CCBR / Pipeliner

An open-source and scalable solution to NGS analysis powered by the NIH's Biowulf cluster.
4 stars 0 forks source link

exome pipeline subjobs suspend #479

Closed faridrashidi closed 1 year ago

faridrashidi commented 1 year ago

Dear Pipeliner developers,

I want to express my gratitude for developing this helpful pipeline. I have been trying to run the exome pipeline on a cohort on Biowulf, but I encountered an issue where the subjobs are getting suspended and run with no progress. Unfortunately, even after contacting the HPC team, the problem persists, and they have been unable to provide much help.

Upon further investigation of the logs, it appears that there are some errors regarding GATK/3.8-0. I was wondering if you could provide any insights or suggestions on how to resolve this issue. Here's one example of the log files:

tail /vf/users/rashidimehrabf2/TIGER/exome_bam2/slurm-59893761.out
INFO  04:13:20,052 HelpFormatter - For support and documentation go to https://software.broadinstitute.org/gatk
INFO  04:13:20,052 HelpFormatter - [Sat Mar 04 04:13:20 EST 2023] Executing on Linux 3.10.0-862.14.4.el7.x86_64 amd64
INFO  04:13:20,052 HelpFormatter - OpenJDK 64-Bit Server VM 1.8.0_181-b13
INFO  04:13:20,055 HelpFormatter - Program Args: -T RealignerTargetCreator -I LCS750B.dedup.bam -R /data/CCBR_Pipeliner/db/PipeDB/lib/GRCh38.d1.vd1.fa -known /fdb/GATK_resource_bundle/hg38bundle/Mills_and_1000G_gold_standard.indels.hg38.vcf.gz -known /data/CCBR_Pipeliner/db/PipeDB/lib/ALL.wgs.1000G_phase3.GRCh38.ncbi_remapper.20150424.shapeit2_indels.vcf.gz -o LCS750B.fin.bam.intervals
INFO  04:13:20,059 HelpFormatter - Executing as rashidimehrabf2@cn4327 on Linux 3.10.0-862.14.4.el7.x86_64 amd64; OpenJDK 64-Bit Server VM 1.8.0_181-b13.
INFO  04:13:20,060 HelpFormatter - Date/Time: 2023/03/04 04:13:20
INFO  04:13:20,060 HelpFormatter - ----------------------------------------------------------------------------------
INFO  04:13:20,060 HelpFormatter - ----------------------------------------------------------------------------------
ERROR StatusLogger Unable to create class org.apache.logging.log4j.core.impl.Log4jContextFactory specified in jar:file:/usr/local/apps/GATK/3.8-0/GenomeAnalysisTK.jar!/META-INF/log4j-provider.properties
ERROR StatusLogger Log4j2 could not find a logging implementation. Please add log4j-core to the classpath. Using SimpleLogger to log to the console...

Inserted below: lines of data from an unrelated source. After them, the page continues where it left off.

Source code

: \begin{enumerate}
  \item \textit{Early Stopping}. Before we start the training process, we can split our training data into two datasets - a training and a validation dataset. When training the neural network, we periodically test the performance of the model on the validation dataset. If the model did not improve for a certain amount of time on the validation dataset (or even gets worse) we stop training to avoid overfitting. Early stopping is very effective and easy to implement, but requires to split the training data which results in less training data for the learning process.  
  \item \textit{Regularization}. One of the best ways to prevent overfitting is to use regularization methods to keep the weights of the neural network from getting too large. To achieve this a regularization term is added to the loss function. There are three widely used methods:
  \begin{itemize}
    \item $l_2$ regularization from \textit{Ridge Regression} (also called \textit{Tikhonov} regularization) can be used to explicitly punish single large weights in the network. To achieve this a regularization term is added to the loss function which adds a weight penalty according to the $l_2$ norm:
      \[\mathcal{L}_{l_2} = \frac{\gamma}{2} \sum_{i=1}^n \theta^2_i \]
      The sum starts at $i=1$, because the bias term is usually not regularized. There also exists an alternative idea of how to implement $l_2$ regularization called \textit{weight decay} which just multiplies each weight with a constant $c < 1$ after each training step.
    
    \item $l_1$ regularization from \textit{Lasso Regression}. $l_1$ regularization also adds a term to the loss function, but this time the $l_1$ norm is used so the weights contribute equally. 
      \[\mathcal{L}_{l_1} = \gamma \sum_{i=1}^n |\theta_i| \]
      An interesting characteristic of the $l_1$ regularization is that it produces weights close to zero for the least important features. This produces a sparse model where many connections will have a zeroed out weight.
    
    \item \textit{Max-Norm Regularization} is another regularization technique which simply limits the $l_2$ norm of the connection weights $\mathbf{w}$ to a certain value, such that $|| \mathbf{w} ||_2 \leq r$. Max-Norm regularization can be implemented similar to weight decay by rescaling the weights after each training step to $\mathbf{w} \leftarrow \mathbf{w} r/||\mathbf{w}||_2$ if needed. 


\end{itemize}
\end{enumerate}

Thank you once again for your contribution to the scientific community, and I look forward to hearing from you soon.

skchronicles commented 1 year ago

@faridrashidi

It looks like this could be due to the system installation of that GATK3 module on Biowulf. The error message is related to a missing log4j class. I am wondering if it is missing due to the log4j vulnerability that was found a few years ago. Did HPC staff mention anything related to that when you last spoke to them?

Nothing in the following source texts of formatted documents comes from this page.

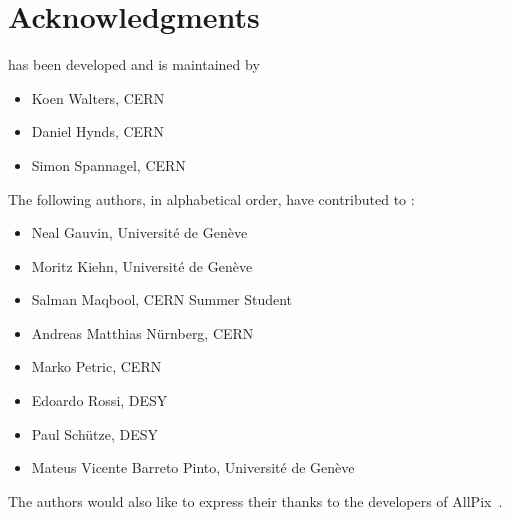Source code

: \section{Acknowledgments}

\apsq has been developed and is maintained by

\begin{itemize}
\item Koen Walters, CERN
\item Daniel Hynds, CERN
\item Simon Spannagel, CERN
\end{itemize}

The following authors, in alphabetical order, have contributed to \apsq:

\begin{itemize}
\item Neal Gauvin, Université de Genève
\item  Moritz Kiehn, Université de Genève
\item  Salman Maqbool, CERN Summer Student
\item  Andreas Matthias Nürnberg, CERN
\item  Marko Petric, CERN
\item  Edoardo Rossi, DESY
\item  Paul Schütze, DESY
\item  Mateus Vicente Barreto Pinto, Université de Genève
\end{itemize}

The authors would also like to express their thanks to the developers of AllPix~\cite{ap1wiki,ap1git}.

With that being said, this logging error could be a red herring for something else. Could you attach or send us the entire log file?

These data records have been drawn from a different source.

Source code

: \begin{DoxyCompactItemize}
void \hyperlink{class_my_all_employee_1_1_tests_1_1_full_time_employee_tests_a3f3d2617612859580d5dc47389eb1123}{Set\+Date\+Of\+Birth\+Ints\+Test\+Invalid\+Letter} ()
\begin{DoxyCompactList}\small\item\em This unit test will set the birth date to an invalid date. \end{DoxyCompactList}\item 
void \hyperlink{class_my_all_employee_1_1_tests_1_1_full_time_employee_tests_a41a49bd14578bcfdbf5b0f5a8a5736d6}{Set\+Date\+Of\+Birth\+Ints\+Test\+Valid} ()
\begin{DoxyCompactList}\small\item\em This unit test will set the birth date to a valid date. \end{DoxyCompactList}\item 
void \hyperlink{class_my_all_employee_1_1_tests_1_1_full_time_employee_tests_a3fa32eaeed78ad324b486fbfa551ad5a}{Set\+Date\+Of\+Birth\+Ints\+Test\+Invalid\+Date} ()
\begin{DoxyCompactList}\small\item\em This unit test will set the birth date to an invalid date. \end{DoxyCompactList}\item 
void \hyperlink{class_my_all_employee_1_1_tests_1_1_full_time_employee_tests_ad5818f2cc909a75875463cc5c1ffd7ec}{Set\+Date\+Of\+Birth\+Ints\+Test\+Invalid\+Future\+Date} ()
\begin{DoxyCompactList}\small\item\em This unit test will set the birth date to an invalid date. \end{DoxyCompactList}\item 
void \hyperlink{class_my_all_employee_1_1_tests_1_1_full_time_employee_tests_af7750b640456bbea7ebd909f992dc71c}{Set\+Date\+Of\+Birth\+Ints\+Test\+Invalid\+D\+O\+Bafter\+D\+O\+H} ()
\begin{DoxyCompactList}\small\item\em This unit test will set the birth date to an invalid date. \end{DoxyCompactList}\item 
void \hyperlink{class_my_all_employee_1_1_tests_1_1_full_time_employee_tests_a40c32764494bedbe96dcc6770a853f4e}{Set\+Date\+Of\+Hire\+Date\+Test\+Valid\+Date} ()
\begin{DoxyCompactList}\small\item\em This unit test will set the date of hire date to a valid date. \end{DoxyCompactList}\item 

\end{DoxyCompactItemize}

Also, we have another pipeline for WES data. At the current moment, it is only compatible with human data, uses GRCh38/hg38, but it looks like that would not be an issue for this project. Please let me know if you would be interested in using that pipeline.

faridrashidi commented 1 year ago

Thank you very much dear Skyler for your assistance on this issue. My problem is solved by using the other pipeline. So, I close this issue.